- The Washington Times - Thursday, August 22, 2002

The Justice Department yesterday moved to seize the property of Enron Corp.'s financial mastermind, former Chief Financial Officer Andrew Fastow, signaling that he is likely to be the next target in the department's investigation of the former energy giant.

As part of a criminal action and cooperation agreement in which Mr. Fastow's former right-hand man, Michael J. Kopper, admitted participating in illegal accounting schemes, the department took the unusual step of seeking to freeze $22 million in financial accounts in the name of Mr. Fastow and his family, as well as seize his posh home in Houston.

That money, and $12 million that Kopper agreed to forfeit yesterday for his part in the crimes, would go into a restitution fund for Enron investors and employees who lost billions of dollars because of the illegal schemes.

"This plea marks a significant milestone," said Deputy Attorney General Larry Thompson, noting that the government intends not only to put behind bars Enron officers who duped the public, but also to fund "relief for defrauded investors."

The Securities and Exchange Commission will distribute the "ill-gotten gains" to investors and employees who bought Enron stock and lost money as a result of strategies Kopper and Mr. Fastow devised to hide the company's debts and losses, Mr. Thompson said.

The U.S. District Court in Houston, however, must agree to the seizures, which legal analysts said are an unusually aggressive tactic most often used in cases against drug dealers.

The SEC, in a separate securities fraud settlement with Kopper yesterday, like the Justice Department, identifies Mr. Fastow as "Enron's CFO" and refers to him as an unindicted co-conspirator in three schemes from which the two financial officers illegally earned tens of millions of dollars.

"This case is but a first step, albeit a vital one, in our effort to hold responsible and to bring to justice those who participated in this massive betrayal of the investing public's trust," said SEC enforcement chief Stephen M. Cutler.

The Enron collapse into bankruptcy in December was the first of an unprecedented rash of corporate scandals and investigations embroiling investors and the stock market this year.

The Bush administration has been criticized by congressional Democrats for moving slowly on the Enron investigation, which was initiated in October, while displaying unusual haste in prosecuting officials from WorldCom, Adelphia Communications Corp., ImClone Systems Inc. and other corporate wrongdoers this year.

The court actions yesterday detailed several crimes committed by Kopper and others at Enron, but Mr.
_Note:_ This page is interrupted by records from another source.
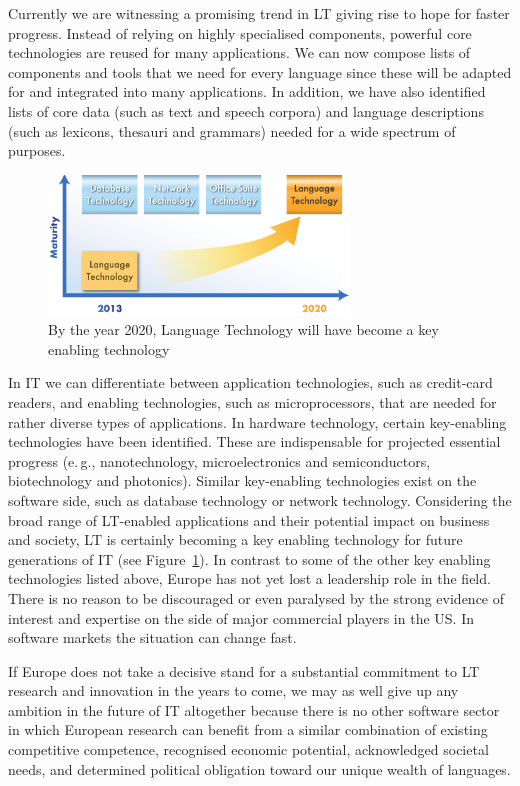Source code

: \documentclass[10pt, plain]{../../metanetpaper}
\begin{document}
\begin{multicols}{2}
Currently we are witnessing a promising trend in LT giving rise to hope for faster progress. Instead of relying on highly specialised components, powerful core technologies are reused for many applications. We can now compose lists of components and tools that we need for every language since these will be adapted for and integrated into many applications. In addition, we have also identified lists of core data (such as text and speech corpora) and language descriptions (such as lexicons, thesauri and grammars) needed for a wide spectrum of purposes.

\begin{figure}[htb]
  \center
  \includegraphics[width=0.71\textwidth]{../_media/LT-maturity}
  \caption{By the year 2020, Language Technology will have become a key enabling technology}
  \label{fig:lt-in-2020}
\end{figure}

In IT we can differentiate between application technologies, such as credit-card readers, and enabling technologies, such as microprocessors, that are needed for rather diverse types of applications. In hardware technology, certain key-enabling technologies have been identified. These are indispensable for projected essential progress (e.\,g., nanotechnology, microelectronics and semiconductors, biotechnology and photonics). Similar key-enabling technologies exist on the software side, such as database technology or network technology. Considering the broad range of LT-enabled applications and their potential impact on business and society, LT is certainly becoming a key enabling technology for future generations of IT (see Figure~\ref{fig:lt-in-2020}). In contrast to some of the other key enabling technologies listed above, Europe has not yet lost a leadership role in the field. There is no reason to be discouraged or even paralysed by the strong evidence of interest and expertise on the side of major commercial players in the US. In software markets the situation can change fast.

If Europe does not take a decisive stand for a substantial commitment to LT research and innovation in the years to come, we may as well give up any ambition in the future of IT altogether because there is no other software sector in which European research can benefit from a similar combination of existing competitive competence, recognised economic potential, acknowledged societal needs, and determined political obligation toward our unique wealth of languages.
\end{multicols}
\end{document}
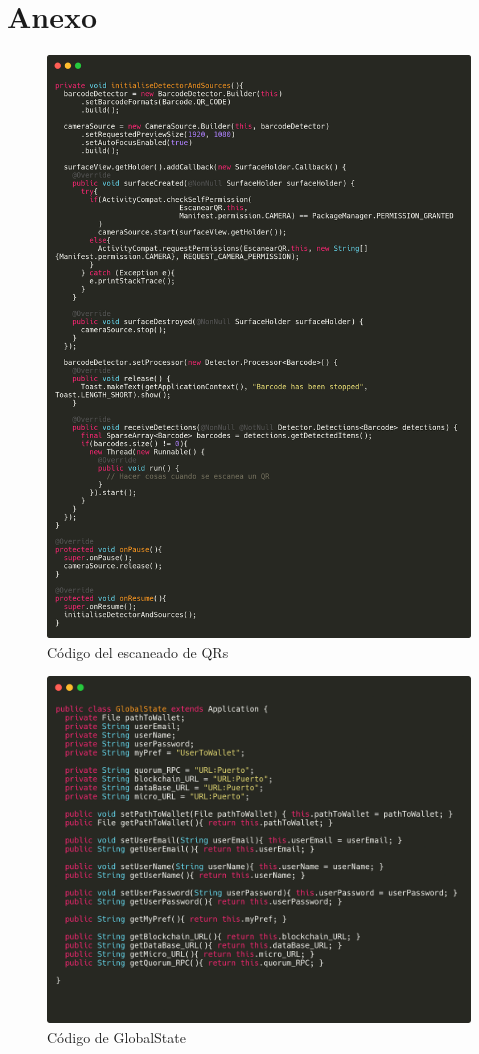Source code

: \chapter{Anexo}
\label{cap:Anexo}

\begin{figure}[h!]
  \centering
  \includegraphics[width=1\linewidth]{figs/Anexo/zxing}
  \caption[Código del escaneado de QRs]{Código del escaneado de QRs}
  \label{fig:escaneandoQRs}
\end{figure}

\begin{figure}[h!]
  \centering
  \includegraphics[width=1\linewidth]{figs/Anexo/gs}
  \caption[Código de GlobalState]{Código de GlobalState}
  \label{fig:gs}
\end{figure}


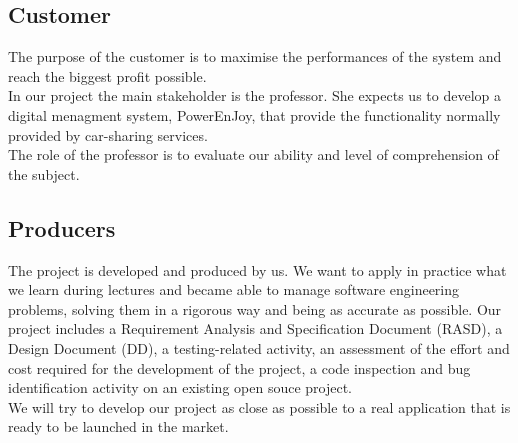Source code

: \subsection{Customer}%
 The purpose of the customer is to maximise the performances of the system and reach the biggest profit possible.
\\In our project the main stakeholder is the professor. She expects us to develop a digital menagment system, PowerEnJoy, that provide the functionality normally provided by car-sharing services.  
\\The role of the professor is to evaluate our ability and level of comprehension of the subject. 
\subsection{Producers}
The project is developed and produced by us. We want to apply in practice what we learn during lectures and became able to manage software engineering problems, solving them in a rigorous way and being as accurate as possible. Our project includes a Requirement Analysis and Specification Document (RASD), a Design Document (DD), a testing-related activity, an
assessment of the effort and cost required for the development of the project, a code inspection and bug identification activity on an existing open souce project. 
\\We will try to develop our project as close as possible to a real application that is ready to be launched in the market.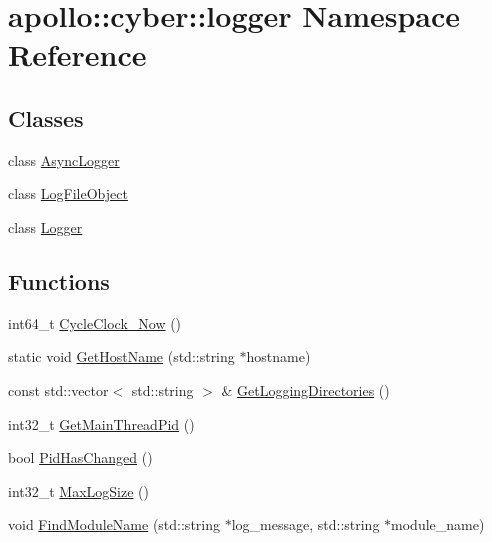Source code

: \hypertarget{namespaceapollo_1_1cyber_1_1logger}{\section{apollo\-:\-:cyber\-:\-:logger Namespace Reference}
\label{namespaceapollo_1_1cyber_1_1logger}
}
\subsection*{Classes}
\begin{DoxyCompactItemize}
\item 
class \hyperlink{classapollo_1_1cyber_1_1logger_1_1AsyncLogger}{Async\-Logger}
\item 
class \hyperlink{classapollo_1_1cyber_1_1logger_1_1LogFileObject}{Log\-File\-Object}
\item 
class \hyperlink{classapollo_1_1cyber_1_1logger_1_1Logger}{Logger}
\end{DoxyCompactItemize}
\subsection*{Functions}
\begin{DoxyCompactItemize}
\item 
int64\-\_\-t \hyperlink{namespaceapollo_1_1cyber_1_1logger_aba925dc8ddf04e41bd631c3753ae6d01}{Cycle\-Clock\-\_\-\-Now} ()
\item 
static void \hyperlink{namespaceapollo_1_1cyber_1_1logger_a509a0f768e34d905ee9b733cf17682f5}{Get\-Host\-Name} (std\-::string $\ast$hostname)
\item 
const std\-::vector$<$ std\-::string $>$ \& \hyperlink{namespaceapollo_1_1cyber_1_1logger_aec45179aec37f2294675a71928c0da7c}{Get\-Logging\-Directories} ()
\item 
int32\-\_\-t \hyperlink{namespaceapollo_1_1cyber_1_1logger_a334681ec45cd64f9405c7135e37cbcca}{Get\-Main\-Thread\-Pid} ()
\item 
bool \hyperlink{namespaceapollo_1_1cyber_1_1logger_ac2c417a8a3cc95d11e1e7929cc5788f9}{Pid\-Has\-Changed} ()
\item 
int32\-\_\-t \hyperlink{namespaceapollo_1_1cyber_1_1logger_a8d55e950cfc7f5415b3c117646af57f1}{Max\-Log\-Size} ()
\item 
void \hyperlink{namespaceapollo_1_1cyber_1_1logger_a6e57417aaf22029fdb28924a53c70d6f}{Find\-Module\-Name} (std\-::string $\ast$log\-\_\-message, std\-::string $\ast$module\-\_\-name)
\end{DoxyCompactItemize}


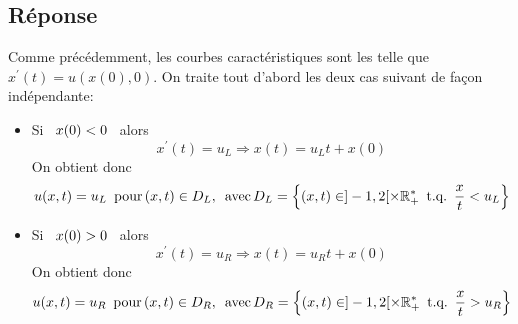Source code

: \documentclass[
	french,
	11pt, %
]{fphw}
\newcommand{\hquad}{\hspace{0.5em}} %
\begin{document}
\subsection*{Réponse}

Comme précédemment, les courbes  caractéristiques sont les telle que $ x^\prime(t) = u(x(0),0) $. 
On traite tout d'abord les deux cas suivant de façon indépendante:
\begin{itemize}
	\item Si $\hquad x(0) < 0 \hquad$ alors
	$$ x^\prime (t) = u_L \Rightarrow x(t) = u_L t+x(0)$$
	On obtient donc 
	$$ u(x,t) = u_L \hquad \text{pour} \, (x,t) \in D_L, \hquad \text{avec} \, D_L= \left\{ (x,t) \in ]-1,2[ \times \mathbb{R}_+^* \hquad \text{t.q.} \hquad \frac{x}{t} < u_L \right\} $$
	\item Si $\hquad x(0) > 0 \hquad$ alors
	$$ x^\prime (t) = u_R \Rightarrow x(t) = u_R t+x(0)$$
	On obtient donc 
	$$ u(x,t) = u_R \hquad \text{pour} \, (x,t) \in D_R, \hquad \text{avec} \, D_R= \left\{ (x,t) \in ]-1,2[ \times \mathbb{R}_+^* \hquad \text{t.q.} \hquad \frac{x}{t} > u_R \right\} $$
\end{itemize}
\end{document}
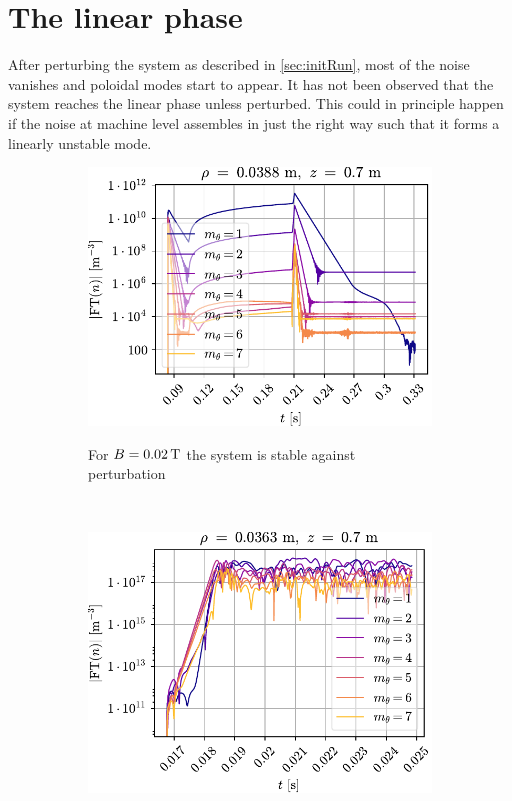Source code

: \section{The linear phase}
%
After perturbing the system as described in \cref{sec:initRun}, most of the noise vanishes and poloidal modes start to appear.
It has not been observed that the system reaches the linear phase unless perturbed.
This could in principle happen if the noise at machine level assembles in just the right way such that it forms a linearly unstable mode.
%
\begin{figure}
    \hspace*{-3cm}
    \begin{subfigure}[h]{1\textwidth}
        \centering
        \includegraphics{fig/results/fourierModes/stable}
        \label{fig:fourierStable}
        \caption{For $B=0.02\, \text{T}$ the system is stable against perturbation}
    \end{subfigure}%
    \\
    \hspace*{-3cm}
    \vspace*{0.5cm}
    \begin{subfigure}[h]{1\textwidth}
        \centering
        \includegraphics{fig/results/fourierModes/unstable}

\end{subfigure}
\end{figure}

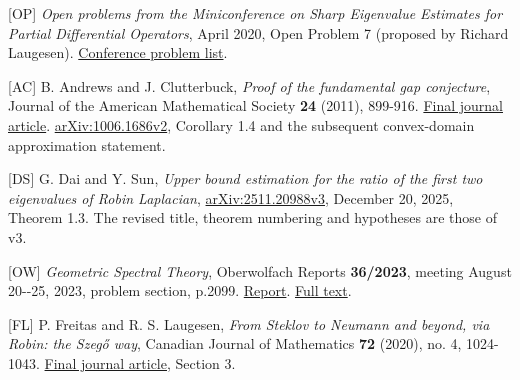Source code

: \documentclass[11pt]{article}
\begin{document}
{[}OP{]} \emph{Open problems from the Miniconference on Sharp Eigenvalue
Estimates for Partial Differential Operators}, April 2020, Open Problem
7 (proposed by Richard Laugesen).
\href{https://publish.illinois.edu/eigenvalues2020/files/2020/04/Open-problems.pdf}{Conference
problem list}.

{[}AC{]} B. Andrews and J. Clutterbuck, \emph{Proof of the fundamental
gap conjecture}, Journal of the American Mathematical Society
\textbf{24} (2011), 899-916.
\href{https://doi.org/10.1090/S0894-0347-2011-00699-1}{Final journal
article}. \href{https://arxiv.org/abs/1006.1686v2}{arXiv:1006.1686v2},
Corollary 1.4 and the subsequent convex-domain approximation statement.

{[}DS{]} G. Dai and Y. Sun, \emph{Upper bound estimation for the ratio
of the first two eigenvalues of Robin Laplacian},
\href{https://arxiv.org/abs/2511.20988v3}{arXiv:2511.20988v3}, December
20, 2025, Theorem 1.3. The revised title, theorem numbering and
hypotheses are those of v3.

{[}OW{]} \emph{Geometric Spectral Theory}, Oberwolfach Reports
\textbf{36/2023}, meeting August 20-\/-25, 2023, problem section,
p.2099. \href{https://doi.org/10.4171/OWR/2023/36}{Report}.
\href{https://ems.press/content/serial-article-files/47475}{Full text}.

{[}FL{]} P. Freitas and R. S. Laugesen, \emph{From Steklov to Neumann
and beyond, via Robin: the Szeg\H{o} way}, Canadian Journal of Mathematics
\textbf{72} (2020), no. 4, 1024-1043.
\href{https://doi.org/10.4153/S0008414X19000154}{Final journal article},
Section 3.
\end{document}
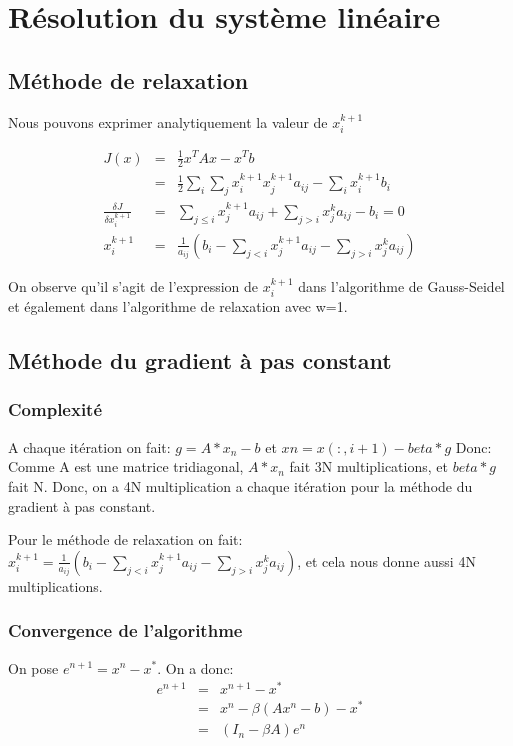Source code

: \documentclass[a4paper,11pt]{article}
\begin{document}
\titleTMB 
\newpage
\tableofcontents
\listoffigures
\newpage

\section{Résolution du système linéaire}

\subsection{Méthode de relaxation}
Nous pouvons exprimer analytiquement la valeur de $x_i^{k+1}$

\begin{eqnarray*}
  J(x) 	&=& \frac{1}{2} x^TAx - x^Tb\\
        &=& \frac{1}{2} \sum_{i}\sum_{j} x_i^{k+1}x_j^{k+1}a_{ij} - \sum_{i} x_i^{k+1}b_i\\
\frac{\delta J}{\delta x_i^{k+1}} &=& \sum_{j\leq i} x_j^{k+1}a_{ij} + \sum_{j>i} x_j^{k} a_{ij} - b_i = 0\\
x_i^{k+1} &=& \frac{1}{a_{ij}} (b_i - \sum_{j<i} x_j^{k+1}a_{ij} - \sum_{j>i} x_j^{k} a_{ij})
\end{eqnarray*}

On  observe  qu'il  s'agit  de l'expression  de  $x_i^{k+1}$  dans
l'algorithme de  Gauss-Seidel et également  dans l'algorithme de
relaxation avec w=1.

\subsection{Méthode du gradient à pas constant}

\subsubsection{Complexité}
A chaque itération on fait:
$ g = A*x_n-b$ et $   xn = x(:,i+1)-beta*g$
Donc: Comme A est une matrice tridiagonal, $A*x_n$ fait 3N multiplications, et 
$beta*g$ fait N. Donc, on a 4N multiplication a chaque itération pour la méthode
du gradient à pas constant.


Pour  le méthode  de relaxation  on  fait:$x_i^{k+1} =  \frac{1}{a_{ij}} (b_i  -
\sum_{j<i}  x_j^{k+1}a_{ij} - \sum_{j>i}  x_j^{k} a_{ij})$,  et cela  nous donne
aussi 4N multiplications.


\subsubsection{Convergence de l'algorithme}
On pose $e^{n+1}=x^{n} - x^{*}$. On a donc:
\begin{eqnarray*}
  e^{n+1} &=& x^{n+1}-x^{*}\\ 
  &=& x^{n}-\beta(Ax^{n}-b) - x^{*}\\
  &=& (I_n-\beta A) e^{n}
\end{eqnarray*}
\end{document}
Cutler said that "much of the story remains untold" and seemed to hint at more spectacular moves ahead.

"We anticipate that there will be other cases and that the information Kopper will provide will be of great assistance to the government as it proceeds," he said.

Many analysts expect the government to pursue former Enron Chief Executive Officer Jeffrey Skilling, as well as Mr. Fastow, though the court papers yesterday contained no obvious references to Mr. Skilling. He told Congress that he knew nothing of the schemes.

Another potential, but less likely, target is Enron's founder and former Chairman Kenneth L. Lay, a friend and top contributor to President Bush. Mr. Lay told internal company investigators that he did not know Kopper and had no idea of his and Mr. Fastow's actions. Mr. Lay forced Mr. Fastow out of the company in the fall.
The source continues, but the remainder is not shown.